Mentre i primi missili lanciati da Israele si abbattevano su Teheran e su altre città del paese, la Nazionale di volley dell’Iran, una delle eccellenze sportive dello stato asiatico, era in campo a Rio de Janeiro per la VNL. Contro gli Stati Uniti, per giunta. A guidare i giocatori dalla panchina un tecnico italiano, Roberto Piazza, che durante l’anno è al timone della Powervolley Milano, formazione che disputa la Superlega. Da qualche giorno il compito più difficile per il 57enne coach originario di Parma, ex centrale della mitica Maxicono degli Anni 80 e 90, è quello di mantenere alta la concentrazione dei suoi ragazzi sul volley. Difficile, se non impossibile, farlo adesso che i propri cari sono sotto i bombardamenti.
- L'Iran in campo contro l'Italia a maggio. Poi la guerra
- La figlia di un giocatore: "Papà, non so se ci rivedremo"
- La testimonianza di Piazza: "Iran paese ospitale, popolo devoto"
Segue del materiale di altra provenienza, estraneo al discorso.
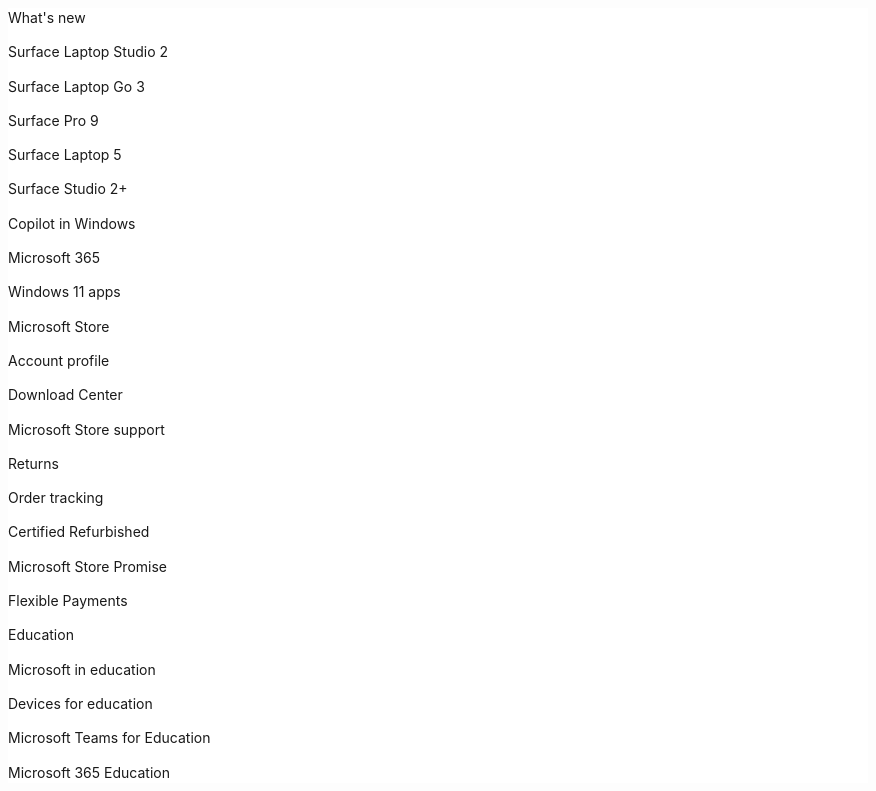 
What's new


Surface Laptop Studio 2


Surface Laptop Go 3


Surface Pro 9


Surface Laptop 5


Surface Studio 2+


Copilot in Windows


Microsoft 365


Windows 11 apps




Microsoft Store


Account profile


Download Center


Microsoft Store support


Returns


Order tracking


Certified Refurbished


Microsoft Store Promise


Flexible Payments




Education


Microsoft in education


Devices for education


Microsoft Teams for Education


Microsoft 365 Education

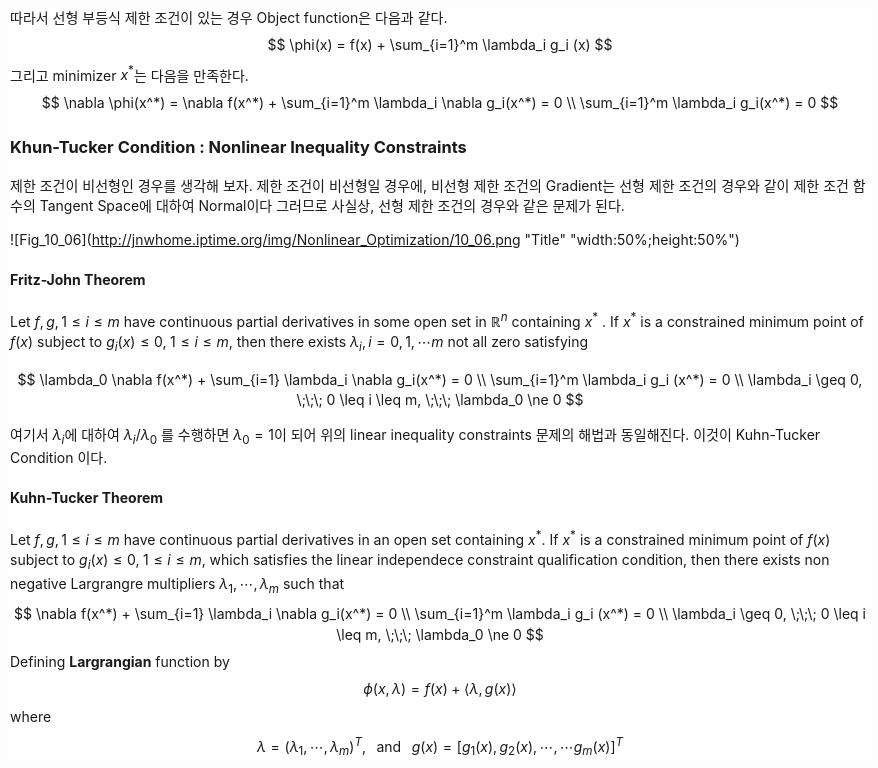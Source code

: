 따라서 선형 부등식 제한 조건이 있는 경우 Object function은 다음과 같다. 
$$
\phi(x) = f(x) + \sum_{i=1}^m \lambda_i g_i (x)
$$
그리고 minimizer $x^*$는 다음을 만족한다.
$$
\nabla \phi(x^*) = \nabla f(x^*) + \sum_{i=1}^m \lambda_i \nabla g_i(x^*) = 0 \\
\sum_{i=1}^m \lambda_i g_i(x^*) = 0
$$


### Khun-Tucker Condition : Nonlinear Inequality Constraints 
제한 조건이 비선형인 경우를 생각해 보자.
제한 조건이 비선형일 경우에, 비선형 제한 조건의 Gradient는 선형 제한 조건의 경우와 같이 제한 조건 함수의 Tangent Space에 대하여 Normal이다 그러므로 사실상, 선형 제한 조건의 경우와 같은 문제가 된다.

![Fig_10_06](http://jnwhome.iptime.org/img/Nonlinear_Optimization/10_06.png "Title" "width:50%;height:50%")

#### Fritz-John Theorem
Let $f, g, 1 \leq i \leq m$ have continuous partial derivatives in some open set in $\mathbb{R}^n$ containing $x^*$ . 
If $x^*$ is a constrained minimum point of $f(x)$ subject to $g_i(x) \leq 0, \; 1 \leq i \leq m$, then there exists $\lambda_i, i=0, 1, \cdots m$ not all zero satisfying

$$
\lambda_0 \nabla f(x^*) + \sum_{i=1} \lambda_i \nabla g_i(x^*) = 0 \\
\sum_{i=1}^m \lambda_i g_i (x^*) = 0 \\
\lambda_i \geq 0, \;\;\; 0 \leq i \leq m, \;\;\; \lambda_0 \ne 0
$$

여기서 $\lambda_i$에 대하여 $\lambda_i / \lambda_0$ 를 수행하면 $\lambda_0 = 1$이 되어 위의 linear inequality constraints 문제의 해법과 동일해진다.
이것이 Kuhn-Tucker Condition 이다.

#### Kuhn-Tucker Theorem
Let $f, g, 1 \leq i \leq m$ have continuous partial derivatives in an open set containing $x^*$. 
If $x^*$ is a constrained minimum point of $f(x)$ subject to $g_i(x) \leq 0, \; 1 \leq i \leq m$, which satisfies the linear independece constraint qualification condition, then there exists non negative Largrangre multipliers $\lambda_1, \cdots, \lambda_m$ such that
$$
\nabla f(x^*) + \sum_{i=1} \lambda_i \nabla g_i(x^*) = 0 \\
\sum_{i=1}^m \lambda_i g_i (x^*) = 0 \\
\lambda_i \geq 0, \;\;\; 0 \leq i \leq m, \;\;\; \lambda_0 \ne 0
$$
Defining **Largrangian** function by
$$
\phi(x, \lambda) = f(x) + \langle \lambda, g(x) \rangle
$$
where 
$$
\lambda = (\lambda_1, \cdots, \lambda_m)^T, \;\;\;\text{and}\;\;\; g(x) = [g_1(x), g_2(x), \cdots , \cdots g_m(x)]^T
$$
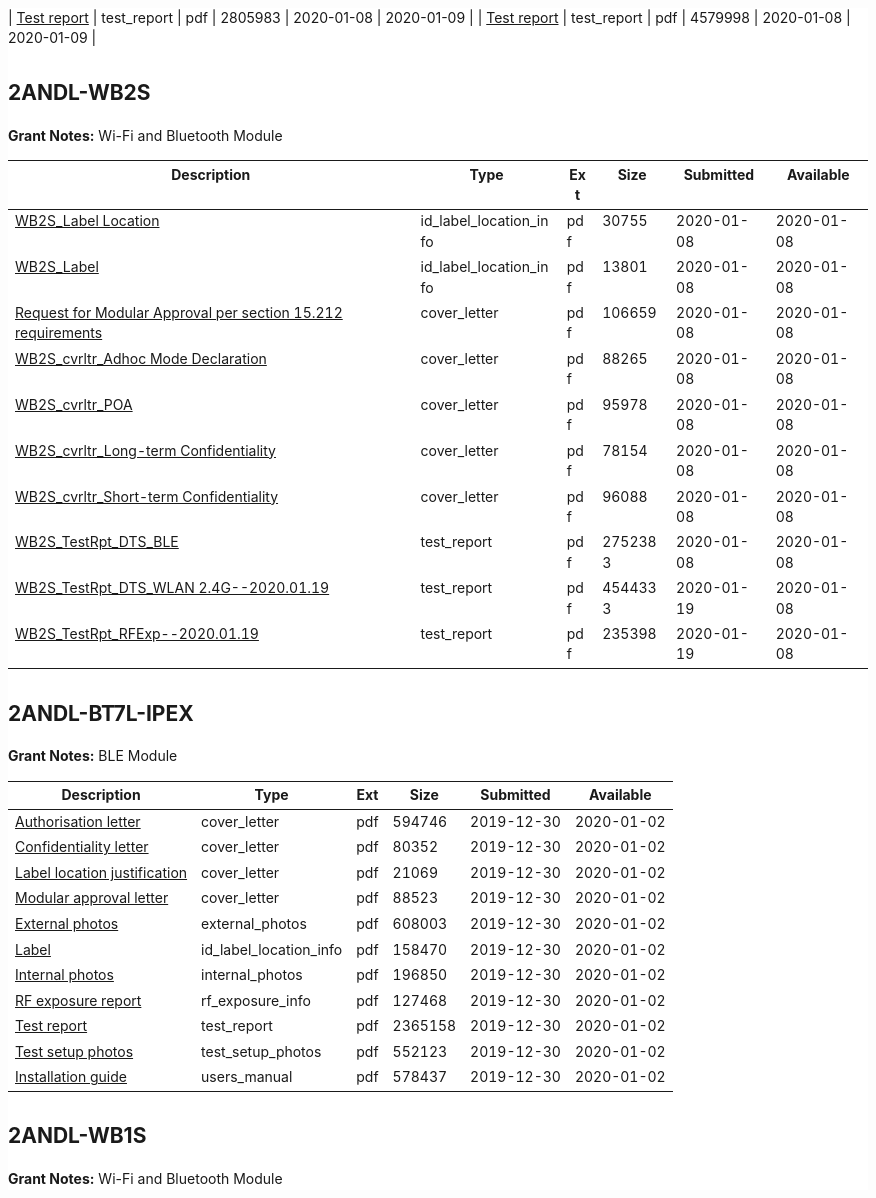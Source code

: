 | [Test report](2ANDL-WB3S/dd9be0447ce954b8640c8824f31bef7f/4580789.pdf) | test_report | pdf | 2805983 | 2020-01-08 | 2020-01-09 |
| [Test report](2ANDL-WB3S/dd9be0447ce954b8640c8824f31bef7f/4580790.pdf) | test_report | pdf | 4579998 | 2020-01-08 | 2020-01-09 |
## 2ANDL-WB2S
**Grant Notes:** Wi-Fi and Bluetooth Module

| Description | Type | Ext | Size | Submitted | Available |
| ----------- | ---- | --- | ---- | --------- | --------- |
| [WB2S_Label Location](2ANDL-WB2S/4ba8a37f372029461364dfd8acb825ff/4580202.pdf) | id_label_location_info | pdf | 30755 | 2020-01-08 | 2020-01-08 |
| [WB2S_Label](2ANDL-WB2S/4ba8a37f372029461364dfd8acb825ff/4580223.pdf) | id_label_location_info | pdf | 13801 | 2020-01-08 | 2020-01-08 |
| [Request for Modular Approval per section 15.212 requirements](2ANDL-WB2S/4ba8a37f372029461364dfd8acb825ff/4580214.pdf) | cover_letter | pdf | 106659 | 2020-01-08 | 2020-01-08 |
| [WB2S_cvrltr_Adhoc Mode Declaration](2ANDL-WB2S/4ba8a37f372029461364dfd8acb825ff/4580215.pdf) | cover_letter | pdf | 88265 | 2020-01-08 | 2020-01-08 |
| [WB2S_cvrltr_POA](2ANDL-WB2S/4ba8a37f372029461364dfd8acb825ff/4580216.pdf) | cover_letter | pdf | 95978 | 2020-01-08 | 2020-01-08 |
| [WB2S_cvrltr_Long-term Confidentiality](2ANDL-WB2S/4ba8a37f372029461364dfd8acb825ff/4580217.pdf) | cover_letter | pdf | 78154 | 2020-01-08 | 2020-01-08 |
| [WB2S_cvrltr_Short-term Confidentiality](2ANDL-WB2S/4ba8a37f372029461364dfd8acb825ff/4580218.pdf) | cover_letter | pdf | 96088 | 2020-01-08 | 2020-01-08 |
| [WB2S_TestRpt_DTS_BLE](2ANDL-WB2S/4ba8a37f372029461364dfd8acb825ff/4580219.pdf) | test_report | pdf | 2752383 | 2020-01-08 | 2020-01-08 |
| [WB2S_TestRpt_DTS_WLAN 2.4G--2020.01.19](2ANDL-WB2S/4ba8a37f372029461364dfd8acb825ff/4599281.pdf) | test_report | pdf | 4544333 | 2020-01-19 | 2020-01-08 |
| [WB2S_TestRpt_RFExp--2020.01.19](2ANDL-WB2S/4ba8a37f372029461364dfd8acb825ff/4599282.pdf) | test_report | pdf | 235398 | 2020-01-19 | 2020-01-08 |
## 2ANDL-BT7L-IPEX
**Grant Notes:** BLE Module

| Description | Type | Ext | Size | Submitted | Available |
| ----------- | ---- | --- | ---- | --------- | --------- |
| [Authorisation letter](2ANDL-BT7L-IPEX/815c1f58ef4525d814db828fa71e776e/4336314.pdf) | cover_letter | pdf | 594746 | 2019-12-30 | 2020-01-02 |
| [Confidentiality letter](2ANDL-BT7L-IPEX/815c1f58ef4525d814db828fa71e776e/4570087.pdf) | cover_letter | pdf | 80352 | 2019-12-30 | 2020-01-02 |
| [Label location justification](2ANDL-BT7L-IPEX/815c1f58ef4525d814db828fa71e776e/4570095.pdf) | cover_letter | pdf | 21069 | 2019-12-30 | 2020-01-02 |
| [Modular approval letter](2ANDL-BT7L-IPEX/815c1f58ef4525d814db828fa71e776e/4570096.pdf) | cover_letter | pdf | 88523 | 2019-12-30 | 2020-01-02 |
| [External photos](2ANDL-BT7L-IPEX/815c1f58ef4525d814db828fa71e776e/4570080.pdf) | external_photos | pdf | 608003 | 2019-12-30 | 2020-01-02 |
| [Label](2ANDL-BT7L-IPEX/815c1f58ef4525d814db828fa71e776e/4570079.pdf) | id_label_location_info | pdf | 158470 | 2019-12-30 | 2020-01-02 |
| [Internal photos](2ANDL-BT7L-IPEX/815c1f58ef4525d814db828fa71e776e/4570084.pdf) | internal_photos | pdf | 196850 | 2019-12-30 | 2020-01-02 |
| [RF exposure report](2ANDL-BT7L-IPEX/815c1f58ef4525d814db828fa71e776e/4570085.pdf) | rf_exposure_info | pdf | 127468 | 2019-12-30 | 2020-01-02 |
| [Test report](2ANDL-BT7L-IPEX/815c1f58ef4525d814db828fa71e776e/4570081.pdf) | test_report | pdf | 2365158 | 2019-12-30 | 2020-01-02 |
| [Test setup photos](2ANDL-BT7L-IPEX/815c1f58ef4525d814db828fa71e776e/4570082.pdf) | test_setup_photos | pdf | 552123 | 2019-12-30 | 2020-01-02 |
| [Installation guide](2ANDL-BT7L-IPEX/815c1f58ef4525d814db828fa71e776e/4570083.pdf) | users_manual | pdf | 578437 | 2019-12-30 | 2020-01-02 |
## 2ANDL-WB1S
**Grant Notes:** Wi-Fi and Bluetooth Module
L’Iran in campo contro l’Italia a maggio. Poi la guerra
Interpellato dalla Gazzetta dello Sport, Piazza ha fatto una confessione franca, aperta: “Quello che sta succedendo non è umanamente accettabile. Ammetto di essere ignorante rispetto a quello che da anni succede in Medio Oriente ma mi fa molto male vedere i miei collaboratori, i miei giocatori in ansia. Hanno tutti una voglia straordinaria di far vedere che il loro paese non è quello che viene descritto“. A maggio l’Iran ha giocato due amichevoli con gli Azzurri di De Giorgi. Ma è il futuro che spaventa. “Ci fermeremo in Serbia per preparare la seconda tappa. Il 30 giugno era previsto il nostro ritorno a Teheran prima di ripartire per la Polonia il 9 luglio. Ma con lo spazio aereo ‘chiuso’ non so”.
La figlia di un giocatore: “Papà, non so se ci rivedremo”
Il consiglio di Piazza a giocatori e collaboratori è stato semplice: “Ho detto loro di parlare con gli ucraini, di condividere gli stessi pensieri, le stesse paure. Potranno anche dare consigli su come si convive con questa situazione, lontano da casa con i propri cari sotto i bombardamenti. Ci convivono da anni, qualcuno ha perso famigliari, amici. La condivisione può aiutare”. La difficoltà più grande è quella di comunicare col Paese: “L’altra sera, con la squadra già entrata per il riscaldamento pre-partita, eravamo nello spogliatoio a sistemare le ultime cose con lo staff e uno di loro ha ricevuto la chiamata della figlia: papà, ti voglio salutare e dirti che ti amo. Non so se riusciremo a vederci al vostro ritorno”.
La testimonianza di Piazza: “Iran paese ospitale, popolo devoto”
I palazzi sventrati, le case distrutte sono le immagini che rimbalzano dalle tv e che gettano la squadra ancor più nello sconforto. Lenito dalla solidarietà dei tifosi (quelli brasiliani hanno fatto recapitare un bigliettino di vicinanza) e dell’intero mondo del volley. “Molti dei miei ragazzi se non fossero sportivi impegnati in manifestazioni internazionali oggi sarebbero sotto le bombe“, l’agghiacciante testimonianza di Piazza. Insieme alla testimonianza su cosa sia l’Iran per lui: “Ho conosciuto un paese ospitale e un popolo molto devoto alla propria religione. Lo dice uno che ogni tanto si fa scappare qualche parolaccia di troppo”.